Edwin Arlington Robinson is a particular favourite poet of mine, in part because, while I've been familiar with his work for years, I read his biography recently and found a lot of myself in it. He wrote meticulous verse which studied and sometimes celebrated the failure of great minds. He did not generally write on cheerful themes; his biography stated that "Ellsworth Barnard counted fourteen suicides in his poems, not including a couple of probables." He does write very dramatically, however, of the beauty of dreams even after they're broken.
Richard Cory is a poem of suicide and by far the most anthologised and best-known of his work, though for my money
Flammonde is a more affectionate, if less dramatic, portrait of a similarly stranded gentleman. They are some of the more accessible of his poems, which are not necessarily known for being easy to parse. I thought I'd pick a slightly obscure and difficult one for you today.

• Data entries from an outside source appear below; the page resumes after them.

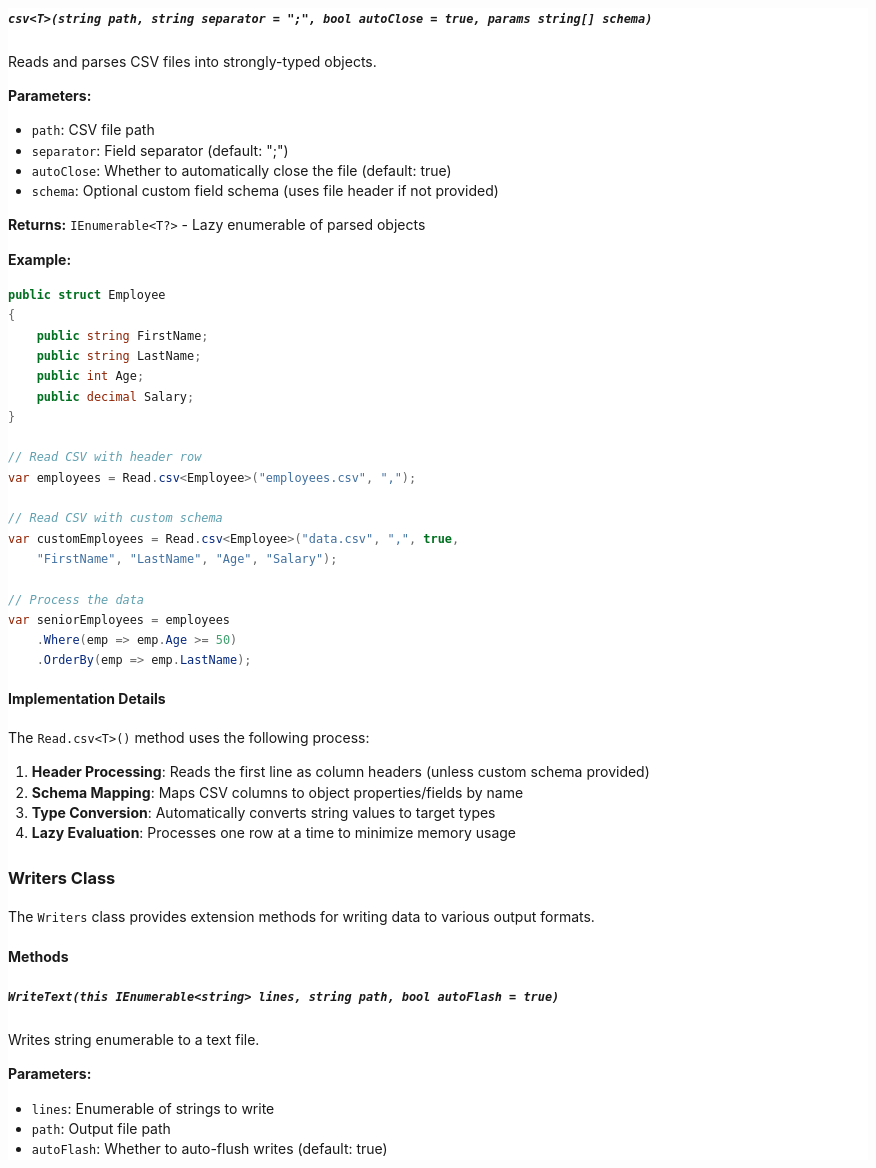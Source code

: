 ##### `csv<T>(string path, string separator = ";", bool autoClose = true, params string[] schema)`
Reads and parses CSV files into strongly-typed objects.

**Parameters:**
- `path`: CSV file path
- `separator`: Field separator (default: ";")
- `autoClose`: Whether to automatically close the file (default: true)
- `schema`: Optional custom field schema (uses file header if not provided)

**Returns:** `IEnumerable<T?>` - Lazy enumerable of parsed objects

**Example:**
```csharp
public struct Employee
{
    public string FirstName;
    public string LastName;
    public int Age;
    public decimal Salary;
}

// Read CSV with header row
var employees = Read.csv<Employee>("employees.csv", ",");

// Read CSV with custom schema
var customEmployees = Read.csv<Employee>("data.csv", ",", true, 
    "FirstName", "LastName", "Age", "Salary");

// Process the data
var seniorEmployees = employees
    .Where(emp => emp.Age >= 50)
    .OrderBy(emp => emp.LastName);
```

#### Implementation Details

The `Read.csv<T>()` method uses the following process:
1. **Header Processing**: Reads the first line as column headers (unless custom schema provided)
2. **Schema Mapping**: Maps CSV columns to object properties/fields by name
3. **Type Conversion**: Automatically converts string values to target types
4. **Lazy Evaluation**: Processes one row at a time to minimize memory usage

### Writers Class

The `Writers` class provides extension methods for writing data to various output formats.

#### Methods

##### `WriteText(this IEnumerable<string> lines, string path, bool autoFlash = true)`
Writes string enumerable to a text file.

**Parameters:**
- `lines`: Enumerable of strings to write
- `path`: Output file path
- `autoFlash`: Whether to auto-flush writes (default: true)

How Annandale Went OutE.A. Robinson
“They called it Annandale—and I was there
To flourish, to find words, and to attend:
Liar, physician, hypocrite, and friend,
I watched him; and the sight was not so fair
As one or two that I have seen elsewhere:
An apparatus not for me to mend—
A wreck, with hell between him and the end,
Remained of Annandale; and I was there.
“I knew the ruin as I knew the man;
So put the two together, if you can,
Remembering the worst you know of me.
Now view yourself as I was, on the spot—
With a slight kind of engine. Do you see?
Like this … You wouldn’t hang me? I thought not.”